» **Problem statement**
Of the lines listed below, return exactly those that run from the line containing "status: PhD Student" through the line containing "- icon: at-symbol", both included.

(Records from a data source)
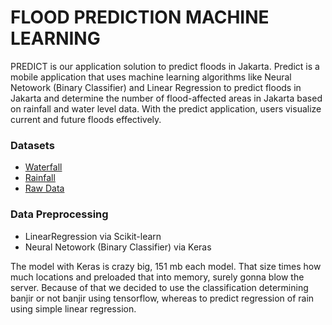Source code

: # FLOOD PREDICTION MACHINE LEARNING
PREDICT is our application solution to predict floods in Jakarta. Predict is a mobile application that uses machine learning algorithms like Neural Netowork
(Binary Classifier) and Linear Regression to predict floods in Jakarta and determine the number of flood-affected areas in Jakarta based on rainfall and water level data. With the predict application, users visualize current and future floods effectively.

### Datasets
* [Waterfall](https://docs.google.com/spreadsheets/d/1xy16th0oBqQ9kux8XGKmkk6AO1flGq1hj1kYqDLn4YI/edit#gid=0)
* [Rainfall](https://docs.google.com/spreadsheets/d/1nI8m27noE1mMiXQXde8jyXD6-qhuMQ2tE-gXxBkuxi4/edit#gid=0)
* [Raw Data](https://drive.google.com/drive/folders/11ZXAKdb8YyLUKXAP8goONpyRkjyAXMpE?usp=sharing)

### Data Preprocessing
* LinearRegression via Scikit-learn
* Neural Netowork (Binary Classifier) via Keras

The model with Keras is crazy big, 151 mb each model. That size times how much locations and preloaded that into memory, surely gonna blow the server. Because of that we decided to use the classification determining banjir or not banjir using tensorflow, whereas to predict regression of rain using simple linear regression.


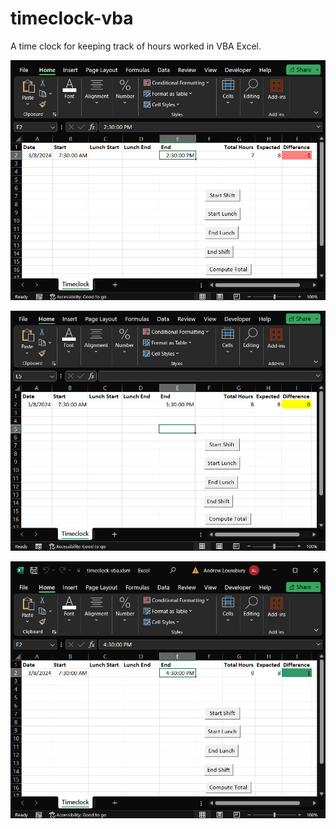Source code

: # timeclock-vba
A time clock for keeping track of hours worked in VBA Excel. 

![lower than expected](images/image1.png)

![at expected hours](images/image2.png)

![more than expected](images/image3.png)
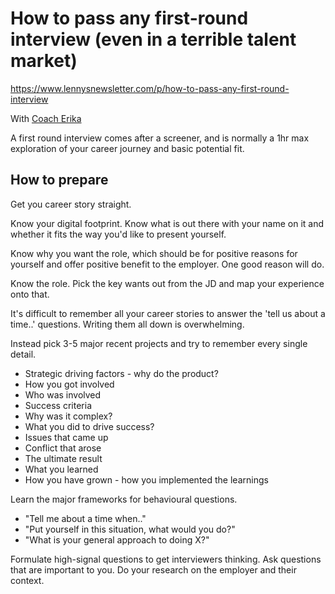 # How to pass any first-round interview (even in a terrible talent market)

https://www.lennysnewsletter.com/p/how-to-pass-any-first-round-interview

With [Coach Erika](https://coacherika.co)

A first round interview comes after a screener, and is normally a 1hr max exploration of your career journey and basic potential fit.

## How to prepare

Get you career story straight. 

Know your digital footprint. Know what is out there with your name on it and whether it fits the way you'd like to present yourself.

Know why you want the role, which should be for positive reasons for yourself and offer positive benefit to the employer. One good reason will do.

Know the role. Pick the key wants out from the JD and map your experience onto that.

It's difficult to remember all your career stories to answer the 'tell us about a time..' questions. Writing them all down is overwhelming.

Instead pick 3-5 major recent projects and try to remember every single detail.

* Strategic driving factors - why do the product?
* How you got involved
* Who was involved
* Success criteria
* Why was it complex?
* What you did to drive success?
* Issues that came up
* Conflict that arose
* The ultimate result
* What you learned
* How you have grown - how you implemented the learnings

Learn the major frameworks for behavioural questions.

* "Tell me about a time when.."
* "Put yourself in this situation, what would you do?"
* "What is your general approach to doing X?"

Formulate high-signal questions to get interviewers thinking. Ask questions that are important to you. Do your research on the employer and their context.





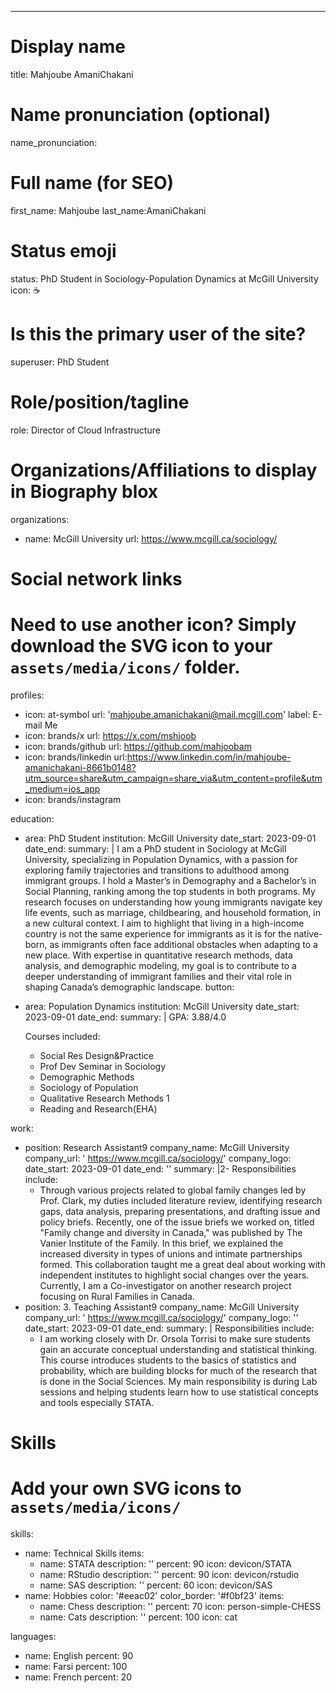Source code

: ---
# Display name
title: Mahjoube AmaniChakani

# Name pronunciation (optional)
name_pronunciation: 

# Full name (for SEO)
first_name: Mahjoube 
last_name:AmaniChakani

# Status emoji
status: PhD Student in Sociology-Population Dynamics at McGill University
  icon: ☕️

# Is this the primary user of the site?
superuser: PhD Student

# Role/position/tagline
role: Director of Cloud Infrastructure

# Organizations/Affiliations to display in Biography blox
organizations:
  - name: McGill University
    url: https://www.mcgill.ca/sociology/

# Social network links
# Need to use another icon? Simply download the SVG icon to your `assets/media/icons/` folder.
profiles:
  - icon: at-symbol
    url: 'mahjoube.amanichakani@mail.mcgill.com'
    label: E-mail Me
  - icon: brands/x
    url: https://x.com/mshjoob
  - icon: brands/github
    url: https://github.com/mahjoobam
  - icon: brands/linkedin
    url:https://www.linkedin.com/in/mahjoube-amanichakani-8661b0148?utm_source=share&utm_campaign=share_via&utm_content=profile&utm_medium=ios_app
  - icon: brands/instagram


education:
  - area: PhD Student
    institution: McGill University
    date_start: 2023-09-01
    date_end: 
    summary: |
    I am a PhD student in Sociology at McGill University, specializing in Population Dynamics, with a passion for exploring family trajectories and transitions to adulthood among immigrant groups. I hold a Master’s in Demography and a Bachelor’s in Social Planning, ranking among the top students in both programs. My research focuses on understanding how young immigrants navigate key life events, such as marriage, childbearing, and household formation, in a new cultural context. I aim to highlight that living in a high-income country is not the same experience for immigrants as it is for the native-born, as immigrants often face additional obstacles when adapting to a new place. With expertise in quantitative research methods, data analysis, and demographic modeling, my goal is to contribute to a deeper understanding of immigrant families and their vital role in shaping Canada’s demographic landscape.
    button:
     
  - area: Population Dynamics
    institution: McGill University
    date_start: 2023-09-01
    date_end: 
    summary: |
      GPA: 3.88/4.0

      Courses included:
      - Social Res Design&Practice
      - Prof Dev Seminar in Sociology
      - Demographic Methods
      - Sociology of Population
      - Qualitative Research Methods 1
      - Reading and Research(EHA)
 
work:
  - position: Research Assistant9
    company_name: McGill University
    company_url: ' https://www.mcgill.ca/sociology/'
    company_logo: 
    date_start: 2023-09-01
    date_end: ''
    summary: |2-
      Responsibilities include:
      - Through various projects related to global family changes led by Prof. Clark, my duties included literature review, identifying research gaps, data analysis, preparing presentations, and drafting issue and policy briefs. Recently, one of the issue briefs we worked on, titled "Family change and diversity in Canada," was published by The Vanier Institute of the Family. In this brief, we explained the increased diversity in types of unions and intimate partnerships formed. This collaboration taught me a great deal about working with independent institutes to highlight social changes over the years. Currently, I am a Co-investigator on another research project focusing on Rural Families in Canada.
  - position: 3.	Teaching Assistant9
    company_name: McGill University
    company_url: ' https://www.mcgill.ca/sociology/'
    company_logo: ''
    date_start: 2023-09-01
    date_end: 
    summary: |
      Responsibilities include:
      - I am working closely with Dr. Orsola Torrisi to make sure students gain an accurate conceptual understanding and statistical thinking. This course introduces students to the basics of statistics and probability, which are building blocks for much of the research that is done in the Social Sciences. My main responsibility is during Lab sessions and helping students learn how to use statistical concepts and tools especially STATA.

# Skills
# Add your own SVG icons to `assets/media/icons/`
skills:
  - name: Technical Skills
    items:
      - name: STATA
        description: ''
        percent: 90
        icon: devicon/STATA
      - name: RStudio
        description: ''
        percent: 90
        icon: devicon/rstudio
      - name: SAS
        description: ''
        percent: 60
        icon: devicon/SAS
  - name: Hobbies
    color: '#eeac02'
    color_border: '#f0bf23'
    items:
      - name: Chess
        description: ''
        percent: 70
        icon: person-simple-CHESS
      - name: Cats
        description: ''
        percent: 100
        icon: cat


languages:
  - name: English
    percent: 90
  - name: Farsi
    percent: 100
  - name: French
    percent: 20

» **The answer**
status: PhD Student in Sociology-Population Dynamics at McGill University
  icon: ☕️

# Is this the primary user of the site?
superuser: PhD Student

# Role/position/tagline
role: Director of Cloud Infrastructure

# Organizations/Affiliations to display in Biography blox
organizations:
  - name: McGill University
    url: https://www.mcgill.ca/sociology/

# Social network links
# Need to use another icon? Simply download the SVG icon to your `assets/media/icons/` folder.
profiles:
  - icon: at-symbol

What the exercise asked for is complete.